━━ DATA
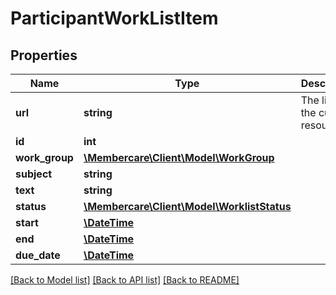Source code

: # ParticipantWorkListItem

## Properties
Name | Type | Description | Notes
------------ | ------------- | ------------- | -------------
**url** | **string** | The link to the current resource | [optional] 
**id** | **int** |  | [optional] 
**work_group** | [**\Membercare\Client\Model\WorkGroup**](WorkGroup.md) |  | [optional] 
**subject** | **string** |  | [optional] 
**text** | **string** |  | [optional] 
**status** | [**\Membercare\Client\Model\WorklistStatus**](WorklistStatus.md) |  | [optional] 
**start** | [**\DateTime**](\DateTime.md) |  | [optional] 
**end** | [**\DateTime**](\DateTime.md) |  | [optional] 
**due_date** | [**\DateTime**](\DateTime.md) |  | [optional] 

[[Back to Model list]](../../README.md#documentation-for-models) [[Back to API list]](../../README.md#documentation-for-api-endpoints) [[Back to README]](../../README.md)

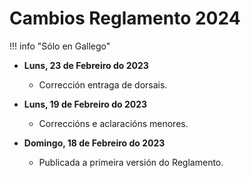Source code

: # Cambios Reglamento 2024

!!! info "Sólo en Gallego"

* **Luns, 23 de Febreiro do 2023**
    * Corrección entraga de dorsais.

* **Luns, 19 de Febreiro do 2023**
    * Correccións e aclaracións menores.

* **Domingo, 18 de Febreiro do 2023**
    * Publicada a primeira versión do Reglamento.
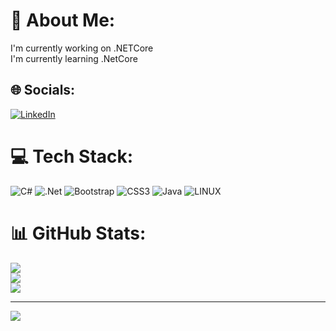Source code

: # 💫 About Me:
I'm currently working on .NETCore<br>I'm currently learning .NetCore 


## 🌐 Socials:
[![LinkedIn](https://img.shields.io/badge/LinkedIn-%230077B5.svg?logo=linkedin&logoColor=white)](https://linkedin.com/in/https://www.linkedin.com/in/barisaydogdu/) 

# 💻 Tech Stack:
![C#](https://img.shields.io/badge/c%23-%23239120.svg?style=for-the-badge&logo=c-sharp&logoColor=white) ![.Net](https://img.shields.io/badge/.NET-5C2D91?style=for-the-badge&logo=.net&logoColor=white) ![Bootstrap](https://img.shields.io/badge/bootstrap-%23563D7C.svg?style=for-the-badge&logo=bootstrap&logoColor=white) ![CSS3](https://img.shields.io/badge/css3-%231572B6.svg?style=for-the-badge&logo=css3&logoColor=white) ![Java](https://img.shields.io/badge/java-%23ED8B00.svg?style=for-the-badge&logo=java&logoColor=white) ![LINUX](https://img.shields.io/badge/Linux-FCC624?style=for-the-badge&logo=linux&logoColor=black)
# 📊 GitHub Stats:
![](https://github-readme-stats.vercel.app/api?username=barisaydogdu&theme=dark&hide_border=false&include_all_commits=false&count_private=false)<br/>
![](https://github-readme-streak-stats.herokuapp.com/?user=barisaydogdu&theme=dark&hide_border=false)<br/>
![](https://github-readme-stats.vercel.app/api/top-langs/?username=barisaydogdu&theme=dark&hide_border=false&include_all_commits=false&count_private=false&layout=compact)

---
[![](https://visitcount.itsvg.in/api?id=barisaydogdu&icon=0&color=0)](https://visitcount.itsvg.in)

<!-- Proudly created with GPRM ( https://gprm.itsvg.in ) -->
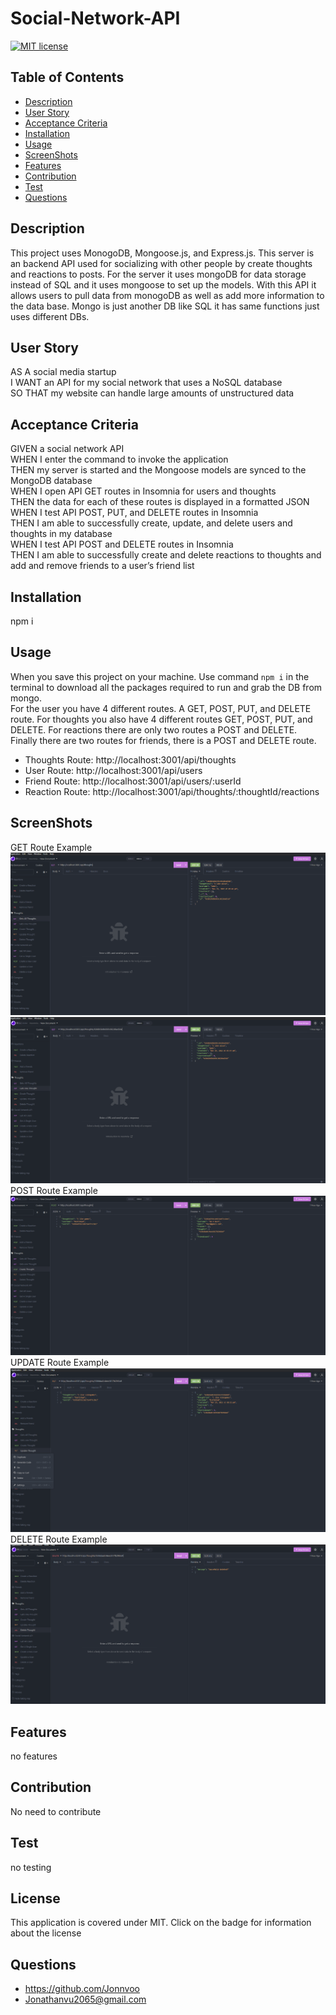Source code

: # Social-Network-API

[![MIT license](https://img.shields.io/badge/License-MIT-blueviolet.svg)](https://choosealicense.com/licenses/mit/)

## Table of Contents 
- [Description](#description)
- [User Story](#user-story)
- [Acceptance Criteria](#user-story)
- [Installation](#Acceptance-Criteria)
- [Usage](#usage)
- [ScreenShots](#screenshots)
- [Features](#features)
- [Contribution](#contribution)
- [Test](#test)
- [Questions](#questions)


## Description
This project uses MonogoDB, Mongoose.js, and Express.js. This server is an backend API used for socializing with other people by create thoughts and reactions to posts. For the server it uses mongoDB for data storage instead of SQL and it uses mongoose to set up the models. With this API it allows users to pull data from monogoDB as well as add more information to the data base. Mongo is just another DB like SQL it has same functions just uses different DBs.

## User Story
AS A social media startup</br>
I WANT an API for my social network that uses a NoSQL database</br>
SO THAT my website can handle large amounts of unstructured data</br>

## Acceptance Criteria
GIVEN a social network API</br>
WHEN I enter the command to invoke the application</br>
THEN my server is started and the Mongoose models are synced to the MongoDB database</br>
WHEN I open API GET routes in Insomnia for users and thoughts</br>
THEN the data for each of these routes is displayed in a formatted JSON</br>
WHEN I test API POST, PUT, and DELETE routes in Insomnia</br>
THEN I am able to successfully create, update, and delete users and thoughts in my database</br>
WHEN I test API POST and DELETE routes in Insomnia</br>
THEN I am able to successfully create and delete reactions to thoughts and add and remove friends to a user’s friend list</br>


## Installation
npm i 

## Usage 
When you save this project on your machine. Use command `npm i` in the terminal to download all the packages required to run and grab the DB from mongo.</br>
For the user you have 4 different routes. A GET, POST, PUT, and DELETE route. For thoughts you also have 4 different routes GET, POST, PUT, and DELETE. For reactions there are only two routes a POST and DELETE. Finally there are two routes for friends, there is a POST and DELETE route.

 * Thoughts Route: http://localhost:3001/api/thoughts
 * User Route: http://localhost:3001/api/users 
 * Friend Route: http://localhost:3001/api/users/:userId
 * Reaction Route: http://localhost:3001/api/thoughts/:thoughtId/reactions

## ScreenShots
GET Route Example 
![ ScreenShot](./assets/GET%20Thoughts.PNG)
![ ScreenShot](./assets/Get%20a%20single%20thought.PNG)
POST Route Example 
![ ScreenShot](./assets/Create%20Thought.PNG)
UPDATE Route Example
![ ScreenShot](./assets/Update%20Thought.PNG)
DELETE Route Example
![ ScreenShot](./assets/Delete%20Thought.PNG)


## Features
no features

## Contribution
No need to contribute 

## Test 
no testing 

## License
 This application is covered under MIT. Click on the badge for information about the license


## Questions 
* https://github.com/Jonnvoo 
* Jonathanvu2065@gmail.com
━━━━
● THE TASK: Would you write out all of the data exactly as it stands, without the pictures?

● OUTPUT BELOW:
Source code

: # ParticipantWorkListItem

## Properties
Name | Type | Description | Notes
------------ | ------------- | ------------- | -------------
**url** | **string** | The link to the current resource | [optional] 
**id** | **int** |  | [optional] 
**work_group** | [**\Membercare\Client\Model\WorkGroup**](WorkGroup.md) |  | [optional] 
**subject** | **string** |  | [optional] 
**text** | **string** |  | [optional] 
**status** | [**\Membercare\Client\Model\WorklistStatus**](WorklistStatus.md) |  | [optional] 
**start** | [**\DateTime**](\DateTime.md) |  | [optional] 
**end** | [**\DateTime**](\DateTime.md) |  | [optional] 
**due_date** | [**\DateTime**](\DateTime.md) |  | [optional] 

[[Back to Model list]](../../README.md#documentation-for-models) [[Back to API list]](../../README.md#documentation-for-api-endpoints) [[Back to README]](../../README.md)

Source code

: # Cambios Reglamento 2024

!!! info "Sólo en Gallego"

* **Luns, 23 de Febreiro do 2023**
    * Corrección entraga de dorsais.

* **Luns, 19 de Febreiro do 2023**
    * Correccións e aclaracións menores.

* **Domingo, 18 de Febreiro do 2023**
    * Publicada a primeira versión do Reglamento.
Source code

: # 💫 About Me:
I'm currently working on .NETCore<br>I'm currently learning .NetCore 


## 🌐 Socials:
[![LinkedIn](https://img.shields.io/badge/LinkedIn-%230077B5.svg?logo=linkedin&logoColor=white)](https://linkedin.com/in/https://www.linkedin.com/in/barisaydogdu/) 

# 💻 Tech Stack:
![C#](https://img.shields.io/badge/c%23-%23239120.svg?style=for-the-badge&logo=c-sharp&logoColor=white) ![.Net](https://img.shields.io/badge/.NET-5C2D91?style=for-the-badge&logo=.net&logoColor=white) ![Bootstrap](https://img.shields.io/badge/bootstrap-%23563D7C.svg?style=for-the-badge&logo=bootstrap&logoColor=white) ![CSS3](https://img.shields.io/badge/css3-%231572B6.svg?style=for-the-badge&logo=css3&logoColor=white) ![Java](https://img.shields.io/badge/java-%23ED8B00.svg?style=for-the-badge&logo=java&logoColor=white) ![LINUX](https://img.shields.io/badge/Linux-FCC624?style=for-the-badge&logo=linux&logoColor=black)
# 📊 GitHub Stats:
![](https://github-readme-stats.vercel.app/api?username=barisaydogdu&theme=dark&hide_border=false&include_all_commits=false&count_private=false)<br/>
![](https://github-readme-streak-stats.herokuapp.com/?user=barisaydogdu&theme=dark&hide_border=false)<br/>
![](https://github-readme-stats.vercel.app/api/top-langs/?username=barisaydogdu&theme=dark&hide_border=false&include_all_commits=false&count_private=false&layout=compact)

---
[![](https://visitcount.itsvg.in/api?id=barisaydogdu&icon=0&color=0)](https://visitcount.itsvg.in)

<!-- Proudly created with GPRM ( https://gprm.itsvg.in ) -->
Source code

: # Social-Network-API

[![MIT license](https://img.shields.io/badge/License-MIT-blueviolet.svg)](https://choosealicense.com/licenses/mit/)

## Table of Contents 
- [Description](#description)
- [User Story](#user-story)
- [Acceptance Criteria](#user-story)
- [Installation](#Acceptance-Criteria)
- [Usage](#usage)
- [ScreenShots](#screenshots)
- [Features](#features)
- [Contribution](#contribution)
- [Test](#test)
- [Questions](#questions)


## Description
This project uses MonogoDB, Mongoose.js, and Express.js. This server is an backend API used for socializing with other people by create thoughts and reactions to posts. For the server it uses mongoDB for data storage instead of SQL and it uses mongoose to set up the models. With this API it allows users to pull data from monogoDB as well as add more information to the data base. Mongo is just another DB like SQL it has same functions just uses different DBs.

## User Story
AS A social media startup</br>
I WANT an API for my social network that uses a NoSQL database</br>
SO THAT my website can handle large amounts of unstructured data</br>

## Acceptance Criteria
GIVEN a social network API</br>
WHEN I enter the command to invoke the application</br>
THEN my server is started and the Mongoose models are synced to the MongoDB database</br>
WHEN I open API GET routes in Insomnia for users and thoughts</br>
THEN the data for each of these routes is displayed in a formatted JSON</br>
WHEN I test API POST, PUT, and DELETE routes in Insomnia</br>
THEN I am able to successfully create, update, and delete users and thoughts in my database</br>
WHEN I test API POST and DELETE routes in Insomnia</br>
THEN I am able to successfully create and delete reactions to thoughts and add and remove friends to a user’s friend list</br>


## Installation
npm i 

## Usage 
When you save this project on your machine. Use command `npm i` in the terminal to download all the packages required to run and grab the DB from mongo.</br>
For the user you have 4 different routes. A GET, POST, PUT, and DELETE route. For thoughts you also have 4 different routes GET, POST, PUT, and DELETE. For reactions there are only two routes a POST and DELETE. Finally there are two routes for friends, there is a POST and DELETE route.

 * Thoughts Route: http://localhost:3001/api/thoughts
 * User Route: http://localhost:3001/api/users 
 * Friend Route: http://localhost:3001/api/users/:userId
 * Reaction Route: http://localhost:3001/api/thoughts/:thoughtId/reactions

## ScreenShots
GET Route Example 
![ ScreenShot](./assets/GET%20Thoughts.PNG)
![ ScreenShot](./assets/Get%20a%20single%20thought.PNG)
POST Route Example 
![ ScreenShot](./assets/Create%20Thought.PNG)
UPDATE Route Example
![ ScreenShot](./assets/Update%20Thought.PNG)
DELETE Route Example
![ ScreenShot](./assets/Delete%20Thought.PNG)


## Features
no features

## Contribution
No need to contribute 

## Test 
no testing 

## License
 This application is covered under MIT. Click on the badge for information about the license


## Questions 
* https://github.com/Jonnvoo 
* Jonathanvu2065@gmail.com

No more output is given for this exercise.